La date fictive où est censé avoir lieu le dialogue ne saurait être déterminée avec précision. Elle doit être placée dans les dernières années de la guerre du Péloponnèse, puisque Gorgias a déjà fait ses voyages en Thessalie et que Protagoras n’existe plus (91 e) ; mais on n’en peut dire davantage. Le lieu de la scène n’est pas moins incertain. On pourrait songer à la maison d’Anytos, puisque Ménon est en relations d’hospitalité avec lui ; mais il est évident qu’Anytos se trouve là par hasard (89 e). Reste donc, comme la plus vraisemblable, l’hypothèse d’un gymnase ou d’une place publique.
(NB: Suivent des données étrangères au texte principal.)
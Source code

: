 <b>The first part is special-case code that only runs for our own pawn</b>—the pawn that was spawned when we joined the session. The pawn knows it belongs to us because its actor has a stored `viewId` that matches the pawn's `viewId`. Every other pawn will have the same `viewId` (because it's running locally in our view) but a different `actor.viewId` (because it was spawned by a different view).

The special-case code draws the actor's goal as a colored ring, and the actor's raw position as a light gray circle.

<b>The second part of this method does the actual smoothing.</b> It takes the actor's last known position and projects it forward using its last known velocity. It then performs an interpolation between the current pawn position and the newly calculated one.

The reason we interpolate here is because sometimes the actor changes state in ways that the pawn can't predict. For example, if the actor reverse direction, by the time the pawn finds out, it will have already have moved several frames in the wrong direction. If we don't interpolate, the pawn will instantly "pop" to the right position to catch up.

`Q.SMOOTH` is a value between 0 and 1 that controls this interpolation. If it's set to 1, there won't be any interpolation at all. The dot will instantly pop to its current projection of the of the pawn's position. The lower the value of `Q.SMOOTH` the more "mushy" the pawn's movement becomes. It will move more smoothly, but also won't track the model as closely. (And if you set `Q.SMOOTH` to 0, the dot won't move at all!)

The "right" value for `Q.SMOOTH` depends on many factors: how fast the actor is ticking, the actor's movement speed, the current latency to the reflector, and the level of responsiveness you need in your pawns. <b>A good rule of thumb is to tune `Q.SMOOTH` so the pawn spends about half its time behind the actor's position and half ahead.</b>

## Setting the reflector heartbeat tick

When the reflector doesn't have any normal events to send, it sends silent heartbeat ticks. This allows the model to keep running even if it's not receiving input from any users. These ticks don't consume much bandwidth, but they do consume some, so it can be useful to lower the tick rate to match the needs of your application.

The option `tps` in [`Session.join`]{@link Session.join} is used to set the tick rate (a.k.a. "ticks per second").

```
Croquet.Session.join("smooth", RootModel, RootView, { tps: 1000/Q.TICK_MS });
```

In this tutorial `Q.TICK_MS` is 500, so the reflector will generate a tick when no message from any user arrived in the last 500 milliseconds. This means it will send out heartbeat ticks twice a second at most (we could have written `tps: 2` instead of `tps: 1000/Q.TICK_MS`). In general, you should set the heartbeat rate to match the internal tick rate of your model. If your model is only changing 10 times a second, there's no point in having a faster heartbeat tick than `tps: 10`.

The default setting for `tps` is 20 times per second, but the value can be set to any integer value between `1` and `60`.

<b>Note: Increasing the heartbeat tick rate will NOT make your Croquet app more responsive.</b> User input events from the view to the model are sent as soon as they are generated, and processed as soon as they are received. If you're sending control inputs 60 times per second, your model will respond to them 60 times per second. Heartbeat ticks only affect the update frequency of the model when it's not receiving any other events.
Sur la date de composition du dialogue, nous ne sommes pas mieux informés. La mention d’Isménias de Thèbes (90 a) tendrait à faire croire que le Ménon est de date assez tardive ; car cet Isménias est très probablement celui qui fut mis à mort par les Lacédémoniens après la prise de la Cadmée (382), et il est permis de croire que Platon n’aurait pas songé à lui si cet événement dramatique n’avait eu lieu peu de temps avant la composition du dialogue. Ce que nous avons dit des doctrines exposées dans le Ménon conduit d’ailleurs à la même conclusion. Quant à l’invraisemblance qui consiste à faire mentionner ce personnage par Socrate, on sait assez que Platon en ces matières donne une large place à la fantaisie.

IV

LE TEXTE

Mêmes sources que pour le Gorgias. En ce qui concerne les mss. B et T, je m’en suis tenu aux collations des précédents éditeurs. J’ai revu sur la photographie et, à plusieurs reprises, rectifié celle que Burnet avait déjà faite avec soin du Vindobonensis 54 (W) pour son édition. Quelques autres mss. tels en particulier que le Vindobonensis 55 (F), cités à l’occasion, donnent parfois la bonne leçon. Une collation nouvelle du Vindobonensis, suppl. gr. 21 (Y), faite également sur la photographie, m’a permis de publier un certain nombre de leçons et de signaler diverses lacunes de ce ms. encore mal connu. Sauf cette exception, je n’ai donné en note, comme pour les précédents dialogues, que les variantes qui m’ont paru présenter un intérêt sérieux.



  1. Cf. Plutarque, Sur le grand nombre des amis, 1.